We have previously reported on the abnormal expression of the different members of the Jagged/Notch signalling pathway in early rheumatoid arthritis (RA) patients. HES1 and Deltex are two major signalling molecules resulting from the transduction of notch signals. We have shown that signalling through the Jagged/Notch pathway is involved in the development of an anergic phenotype in a T-cell clone model in vitro. We have also used this model to establish a Notch signalling signature characterising a T-cell suppression reaction. We analysed the Notch signature of effecter CD4+ T cells and CD4+CD25high regulatory T cells in RA patients and compared it with healthy controls.
The HA1.7 CD4+ T-cell clone develops an anergic phenotype associated with high CD25 expression when stimulated with its cognate peptide in the absence of co-stimulation.
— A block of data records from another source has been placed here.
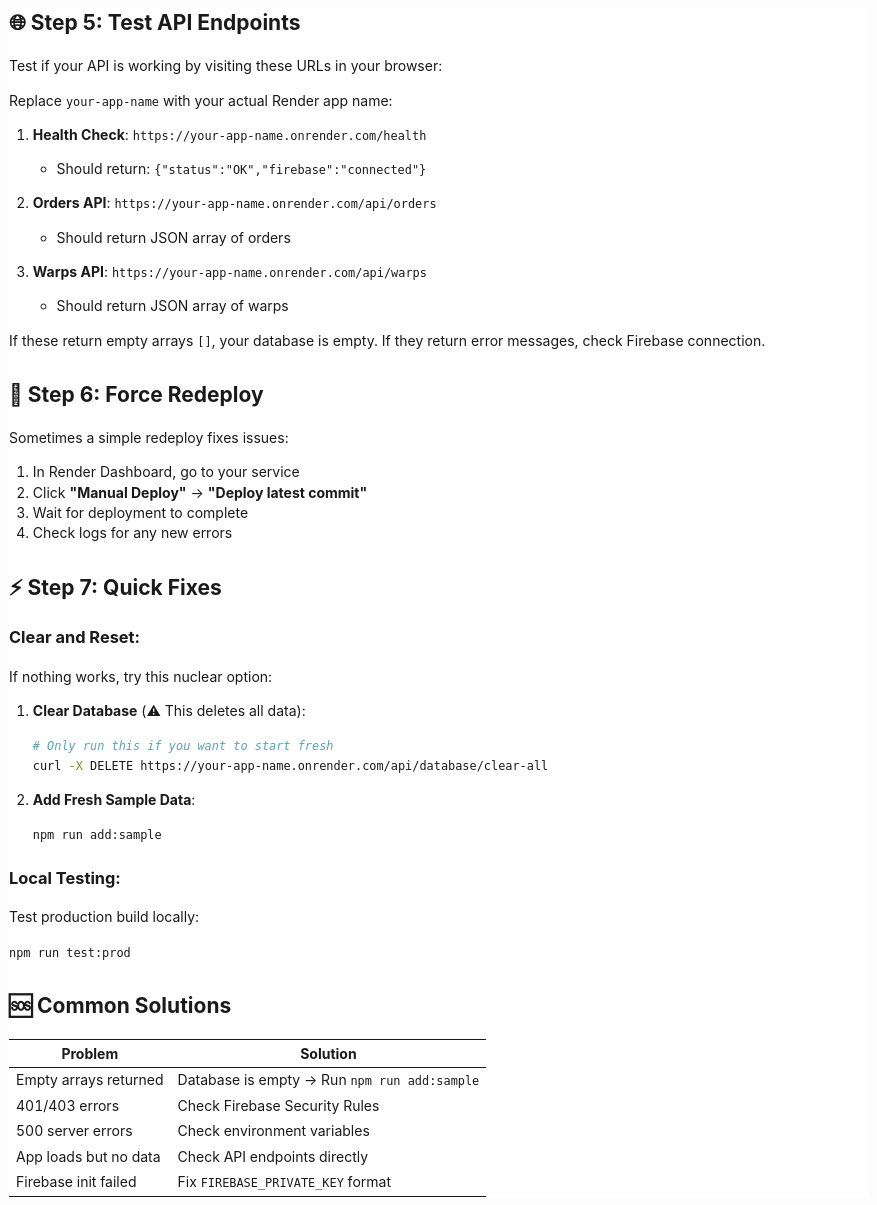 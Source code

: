 ## 🌐 Step 5: Test API Endpoints

Test if your API is working by visiting these URLs in your browser:

Replace `your-app-name` with your actual Render app name:

1. **Health Check**: `https://your-app-name.onrender.com/health`
   - Should return: `{"status":"OK","firebase":"connected"}`

2. **Orders API**: `https://your-app-name.onrender.com/api/orders`
   - Should return JSON array of orders

3. **Warps API**: `https://your-app-name.onrender.com/api/warps`
   - Should return JSON array of warps

If these return empty arrays `[]`, your database is empty.
If they return error messages, check Firebase connection.

## 🔄 Step 6: Force Redeploy

Sometimes a simple redeploy fixes issues:

1. In Render Dashboard, go to your service
2. Click **"Manual Deploy"** → **"Deploy latest commit"**
3. Wait for deployment to complete
4. Check logs for any new errors

## ⚡ Step 7: Quick Fixes

### Clear and Reset:
If nothing works, try this nuclear option:

1. **Clear Database** (⚠️ This deletes all data):
   ```bash
   # Only run this if you want to start fresh
   curl -X DELETE https://your-app-name.onrender.com/api/database/clear-all
   ```

2. **Add Fresh Sample Data**:
   ```bash
   npm run add:sample
   ```

### Local Testing:
Test production build locally:
```bash
npm run test:prod
```

## 🆘 Common Solutions

| Problem | Solution |
|---------|----------|
| Empty arrays returned | Database is empty → Run `npm run add:sample` |
| 401/403 errors | Check Firebase Security Rules |
| 500 server errors | Check environment variables |
| App loads but no data | Check API endpoints directly |
| Firebase init failed | Fix `FIREBASE_PRIVATE_KEY` format |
These cells were used in a suppression assay of fresh HA1.7 (CD25low) cells, activated by anti-CD3/CD28 antibodies in proliferation assays. Real-time PCR for the quantification of gene expression was undertaken. CD4+CD25- T cells and CD4+CD25high regulatory T cells were sorted using flow cytometry from 50 ml blood from five RA patients with early, disease-modifying anti-rheumatic drug naive disease and seven healthy controls. Gene expression was quantified by real-time PCR.
During a suppression reaction of fresh HA1.7 cells (CD25low) by anergic HA1.7 expressing high levels of CD25, the expression of HES1 was induced; however, Deltex was inhibited. This signature is unique and differs from either an activation (downregulation of both) or an anergy signalling signature (upregulation of both). Results from a similar quantification in RA patients, suggest that CD4+CD25high T cells in RA have the signature of anergic cells with high levels of both HES1 and Deltex, whereas control regulatory cells display a signature comparable with previously published data (low HES1, high Deltex) . Preliminary results in RA patients, pre and post TNF-blockade, suggest that the response to therapy is associated with a normalisation of the Notch signature post treatment to resemble the signature of control activated regulatory T cells (upregulated HES1 and downregulated Deltex).
CD4+CD25high regulatory T cells in RA appear anergic and may therefore not be able to suppress an undesirable auto-immune reaction very early in the RA disease process. Altogether, our results on the abnormal baseline expression of Jagged/Notch molecules and these atypical signalling signatures suggest that the Jagged/Notch pathway may be involved in the pathogenesis of RA.